The Big Blue Wedding

1,200+ stems of delphinium.

100 hydrangea.

200 roses.

Thistle, salvia, scabiosa, and two buckets full of tweedia.

An admirable chunk of Peicha’s witch hazel.

One roll of chicken wire.

And as many beige café au lait dahlias as our farmers could provide.


We turned an existing pergola at the venue into a chuppah for the traditional Jewish ceremony.

We turned an existing pergola at the venue into a chuppah for the traditional Jewish ceremony.

After I met Jill and her matron of honor, Emma, back in January, I was a bit overwhelmed.  At the time, I had only begun to take consultations at the shop for a few months on my own, and Jill’s wedding was the most involved that I’d encountered.  Looking back, I never was worried that I wouldn’t be able to manage and design her wedding.  My concern was more that she and her fiancé Zach, and her family would be pleased with the quality of the work we would end up delivering. 

And luckily, I did not need to worry about that.  Jill and Zach were also the first client that I had ever done a mock-up for, at the meeting where we also selected their linens for the reception tables.  At this meeting, I was also able to meet Jill’s mother.  Although I was intimidated at first, it became clear very quickly that I had already proven everything that needed to be shown, and that I didn’t need to do much talking.  The flowers were already doing the talking for me.

I haven’t blogged many weddings that I do at work here on my personal blog.  I hope that it’s evident that I work at Falls Flowers through my social media presence, and that my place of employment and the venue through which I book clients is evident.  

But I need to talk about Jill and Zach, and how grateful I am for the experience of making the flowers for their wedding.  And it’s funny – I thought, after producing a wedding of this magnitude, of this budget, of this anticipation, that I would feel a much larger load of personal satisfaction.  It’s not that I’m unsatisfied.  But I think what mattered to me more in the end is that they are happy and that they know we created the beauty just for them, and that personally, a new bar has been set.

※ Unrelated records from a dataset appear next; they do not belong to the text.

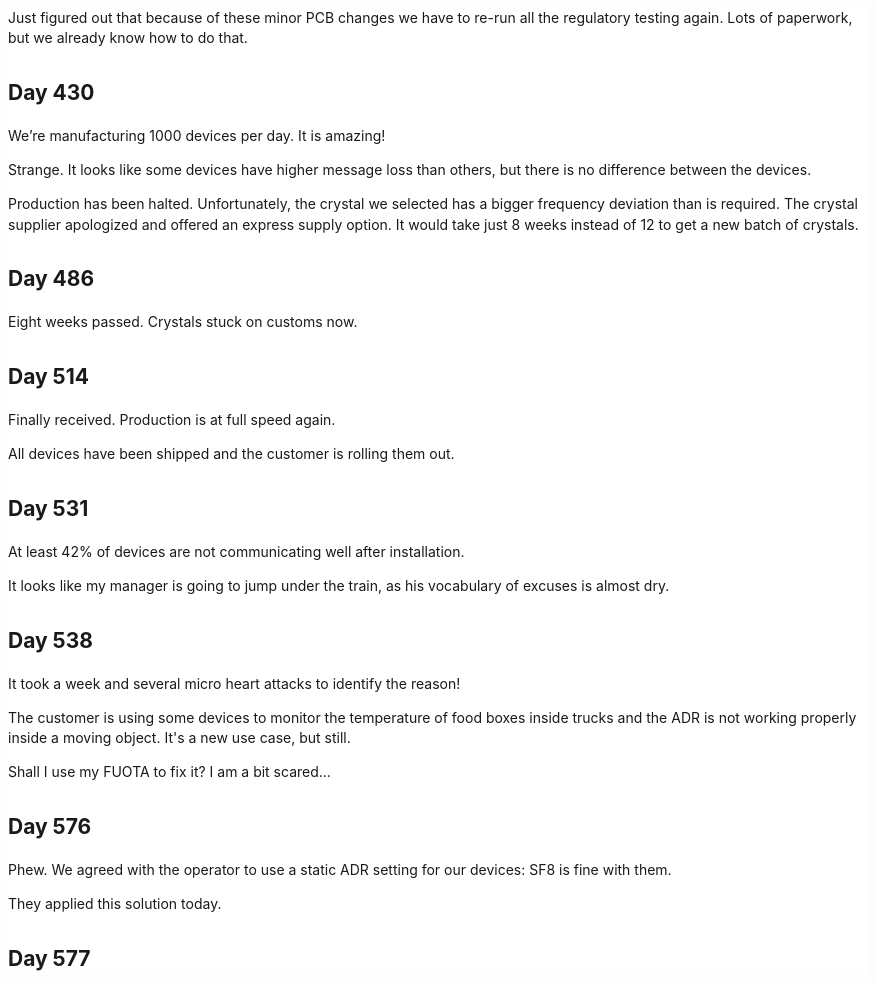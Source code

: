 Just figured out that because of these minor PCB changes we have to re-run all the regulatory testing again. Lots of paperwork, but we already know how to do that.


## Day 430

We’re manufacturing 1000 devices per day. It is amazing!

Strange. It looks like some devices have higher message loss than others, but there is no difference between the devices.

Production has been halted. Unfortunately, the crystal we selected has a bigger frequency deviation than is required. The crystal supplier apologized and offered an express supply option. It would take just 8 weeks instead of 12 to get a new batch of crystals.


## Day 486

Eight weeks passed. Crystals stuck on customs now.


## Day 514

Finally received. Production is at full speed again.

All devices have been shipped and the customer is rolling them out.


## Day 531

At least 42% of devices are not communicating well after installation.

It looks like my manager is going to jump under the train, as his vocabulary of excuses is almost dry.


## Day 538

It took a week and several micro heart attacks to identify the reason!

The customer is using some devices to monitor the temperature of food boxes inside trucks and the ADR is not working properly inside a moving object. It's a new use case, but still.

Shall I use my FUOTA to fix it? I am a bit scared...


## Day 576

Phew. We agreed with the operator to use a static ADR setting for our devices: SF8 is fine with them.

They applied this solution today.


## Day 577
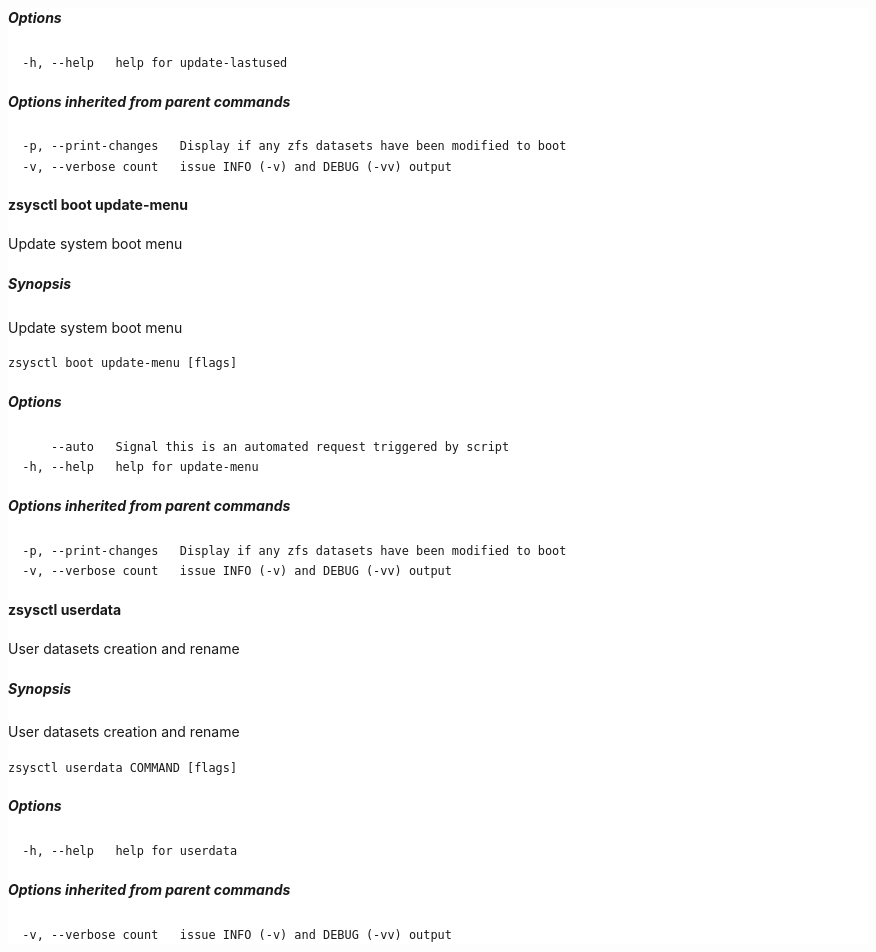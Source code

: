 ##### Options

```
  -h, --help   help for update-lastused
```

##### Options inherited from parent commands

```
  -p, --print-changes   Display if any zfs datasets have been modified to boot
  -v, --verbose count   issue INFO (-v) and DEBUG (-vv) output
```

#### zsysctl boot update-menu

Update system boot menu

##### Synopsis

Update system boot menu

```
zsysctl boot update-menu [flags]
```

##### Options

```
      --auto   Signal this is an automated request triggered by script
  -h, --help   help for update-menu
```

##### Options inherited from parent commands

```
  -p, --print-changes   Display if any zfs datasets have been modified to boot
  -v, --verbose count   issue INFO (-v) and DEBUG (-vv) output
```

#### zsysctl userdata

User datasets creation and rename

##### Synopsis

User datasets creation and rename

```
zsysctl userdata COMMAND [flags]
```

##### Options

```
  -h, --help   help for userdata
```

##### Options inherited from parent commands

```
  -v, --verbose count   issue INFO (-v) and DEBUG (-vv) output
```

I can do things that seem difficult at first.  These things become less difficult because of how I approach the challenge.

At the onset of our initial consultation, Jill mentioned that she and Zach wanted to have the “most elegant hippie wedding” possible.  I did not write this on their proposal, because I wasn’t sure if her parents would appreciate that wording.  It can be hard to gauge what people you’ve never met might find appropriate for a high-caliber and high budget affair.  She also mentioned that her favorite flower of all time is delphinium.  She wanted delphinium everywhere and anywhere it could be placed, so I ordered three different varieties of delphinium, and it went into everything.  Her bouquet, which I do not have a photo of, was made of café au lait dahlias, delphinium, tweedia, and scabiosa blossoms.  As a person who shares the affinity for blue flowers (and who doesn’t love café au lait), this wedding was a perfect fit between client and professional, vision and flower availability.

One year ago over Labor Day weekend, I made my first bridal bouquet ever, under the steady direction of Peicha.  And this year, I booked, designed, and produced one of the largest weddings the shop has ever had.  And it’s important to recognize that this could not have been done alone.  This wedding couldn’t even have been possible within the bubble of our flower shop. 

Because of the trust of Jill and Zach, I was able to manage their vision without question.  Every single recommended change to their proposal, on item and budget, was accepted.  This was an enormous privilege, and I understand that this is not the norm.  They truly made me feel like an expert, even if I didn’t feel that confidence at the time.  I’ve gained some of that confidence now for the future.

I contacted all of our dahlia-growing flower farmers, and they provided more than enough of the specific tone of dahlia that Jill desired.  The importance of this relationship with our famers cannot be overstated.  These are the people that come through in the clutch, and tend to the precious plants that give our weddings the most life and magic.  This is also an enormous privilege – made very clear when you can reserve all of the soft blue tweedia from one of your farmers.  Two buckets worth was luxurious and special, and the remnants are in front of me as I type this, still looking just as fresh as the day they were delivered to the shop.

The cheering squad.  All of those sweet friends out there who like your photos of the in-production work, who tell you that you’ll do great, who mention they’re excited to see pictures.  The flower friends and colleagues who let you borrow tons of their rental items.  The freelancers who help set up on the big day.  The friends who got excited with you back in January, after talking about possibly booking this client.  Knowing that you’ll be getting hugs and high-fives from these friends after talking about how you nailed the wedding.  This matters so much.

The husband.  Chris’ willingness to listen to me about this wedding for months, and his support of my late night client meetings (there were only two) and the 17-hour day that it took to make this wedding happen, from taking the hair flowers to the salon in the morning, to composting the flowers immediately following breakdown.  I have few adequate words for how thankful I am for this man, on any day.

The Falls Flowers team.  This team is everything.  Words fail me here as well.